[What is required]:
Could you restate the entries below word for word and leave out the pictures?

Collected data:
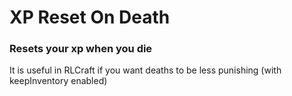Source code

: # XP Reset On Death
### Resets your xp when you die

It is useful in RLCraft if you want deaths to be less punishing
(with keepInventory enabled)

[Expected answer]:
Source code

: # XP Reset On Death
### Resets your xp when you die

It is useful in RLCraft if you want deaths to be less punishing
(with keepInventory enabled)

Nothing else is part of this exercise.